DATA FOR THIS TASK:
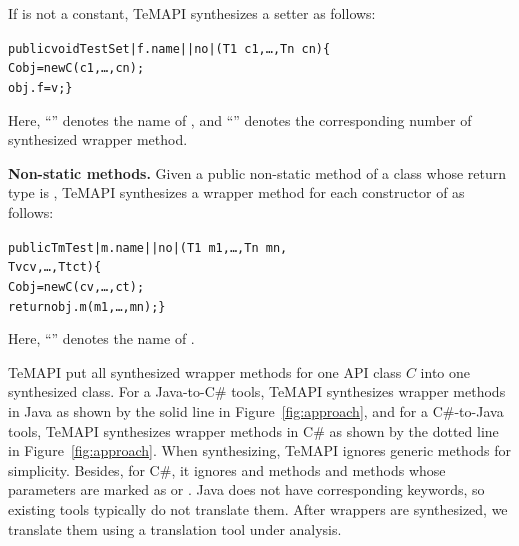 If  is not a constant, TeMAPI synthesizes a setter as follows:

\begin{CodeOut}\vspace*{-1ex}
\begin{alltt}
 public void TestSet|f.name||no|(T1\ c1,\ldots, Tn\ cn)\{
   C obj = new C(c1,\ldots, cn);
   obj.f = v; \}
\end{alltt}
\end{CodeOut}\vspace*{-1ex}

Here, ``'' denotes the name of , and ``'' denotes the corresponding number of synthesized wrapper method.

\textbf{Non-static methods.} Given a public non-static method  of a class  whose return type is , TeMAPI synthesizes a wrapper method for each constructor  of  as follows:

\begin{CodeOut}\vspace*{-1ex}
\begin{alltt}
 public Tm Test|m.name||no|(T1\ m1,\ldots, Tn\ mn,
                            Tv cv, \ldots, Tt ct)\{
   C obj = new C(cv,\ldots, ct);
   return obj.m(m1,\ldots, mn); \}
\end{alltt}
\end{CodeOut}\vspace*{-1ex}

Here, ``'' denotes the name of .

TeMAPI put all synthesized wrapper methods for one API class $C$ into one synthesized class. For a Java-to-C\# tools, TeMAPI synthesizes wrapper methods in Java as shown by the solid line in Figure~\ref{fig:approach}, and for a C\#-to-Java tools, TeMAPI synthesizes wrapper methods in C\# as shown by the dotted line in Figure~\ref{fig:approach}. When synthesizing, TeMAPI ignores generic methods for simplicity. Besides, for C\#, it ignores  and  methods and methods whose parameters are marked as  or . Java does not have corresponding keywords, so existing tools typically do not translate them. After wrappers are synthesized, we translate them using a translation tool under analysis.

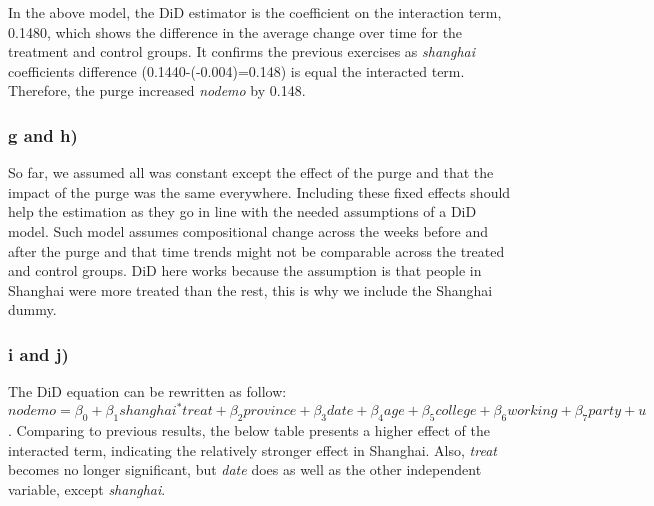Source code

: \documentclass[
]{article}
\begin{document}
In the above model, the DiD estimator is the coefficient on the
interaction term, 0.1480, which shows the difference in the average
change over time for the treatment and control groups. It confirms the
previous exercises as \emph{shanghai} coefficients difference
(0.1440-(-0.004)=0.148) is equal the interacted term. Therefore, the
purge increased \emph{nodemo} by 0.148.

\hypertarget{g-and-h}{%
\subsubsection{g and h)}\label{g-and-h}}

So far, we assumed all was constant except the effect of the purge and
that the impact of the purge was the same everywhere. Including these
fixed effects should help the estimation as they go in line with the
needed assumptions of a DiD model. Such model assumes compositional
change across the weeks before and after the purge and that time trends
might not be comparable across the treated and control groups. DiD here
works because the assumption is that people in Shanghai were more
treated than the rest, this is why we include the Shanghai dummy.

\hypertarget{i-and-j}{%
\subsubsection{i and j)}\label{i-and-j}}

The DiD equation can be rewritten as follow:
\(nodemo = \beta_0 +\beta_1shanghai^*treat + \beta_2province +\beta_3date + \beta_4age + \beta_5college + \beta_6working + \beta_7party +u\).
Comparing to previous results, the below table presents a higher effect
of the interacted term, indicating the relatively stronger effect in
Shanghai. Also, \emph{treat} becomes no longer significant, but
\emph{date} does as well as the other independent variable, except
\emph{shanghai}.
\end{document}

ACTION ITEM: With the pictures excluded, restate the material exactly as it stands.

RESULT FOR THIS TASK:
 If  is not a constant, TeMAPI synthesizes a setter as follows:

\begin{CodeOut}\vspace*{-1ex}
\begin{alltt}
 public void TestSet|f.name||no|(T1\ c1,\ldots, Tn\ cn)\{
   C obj = new C(c1,\ldots, cn);
   obj.f = v; \}
\end{alltt}
\end{CodeOut}\vspace*{-1ex}

Here, ``'' denotes the name of , and ``'' denotes the corresponding number of synthesized wrapper method.

\textbf{Non-static methods.} Given a public non-static method  of a class  whose return type is , TeMAPI synthesizes a wrapper method for each constructor  of  as follows:

\begin{CodeOut}\vspace*{-1ex}
\begin{alltt}
 public Tm Test|m.name||no|(T1\ m1,\ldots, Tn\ mn,
                            Tv cv, \ldots, Tt ct)\{
   C obj = new C(cv,\ldots, ct);
   return obj.m(m1,\ldots, mn); \}
\end{alltt}
\end{CodeOut}\vspace*{-1ex}

Here, ``'' denotes the name of .

TeMAPI put all synthesized wrapper methods for one API class $C$ into one synthesized class. For a Java-to-C\# tools, TeMAPI synthesizes wrapper methods in Java as shown by the solid line in Figure~\ref{fig:approach}, and for a C\#-to-Java tools, TeMAPI synthesizes wrapper methods in C\# as shown by the dotted line in Figure~\ref{fig:approach}. When synthesizing, TeMAPI ignores generic methods for simplicity. Besides, for C\#, it ignores  and  methods and methods whose parameters are marked as  or . Java does not have corresponding keywords, so existing tools typically do not translate them. After wrappers are synthesized, we translate them using a translation tool under analysis.

Source code

: \documentclass[
]{article}
\begin{document}
In the above model, the DiD estimator is the coefficient on the
interaction term, 0.1480, which shows the difference in the average
change over time for the treatment and control groups. It confirms the
previous exercises as \emph{shanghai} coefficients difference
(0.1440-(-0.004)=0.148) is equal the interacted term. Therefore, the
purge increased \emph{nodemo} by 0.148.

\hypertarget{g-and-h}{%
\subsubsection{g and h)}\label{g-and-h}}

So far, we assumed all was constant except the effect of the purge and
that the impact of the purge was the same everywhere. Including these
fixed effects should help the estimation as they go in line with the
needed assumptions of a DiD model. Such model assumes compositional
change across the weeks before and after the purge and that time trends
might not be comparable across the treated and control groups. DiD here
works because the assumption is that people in Shanghai were more
treated than the rest, this is why we include the Shanghai dummy.

\hypertarget{i-and-j}{%
\subsubsection{i and j)}\label{i-and-j}}

The DiD equation can be rewritten as follow:
\(nodemo = \beta_0 +\beta_1shanghai^*treat + \beta_2province +\beta_3date + \beta_4age + \beta_5college + \beta_6working + \beta_7party +u\).
Comparing to previous results, the below table presents a higher effect
of the interacted term, indicating the relatively stronger effect in
Shanghai. Also, \emph{treat} becomes no longer significant, but
\emph{date} does as well as the other independent variable, except
\emph{shanghai}.
\end{document}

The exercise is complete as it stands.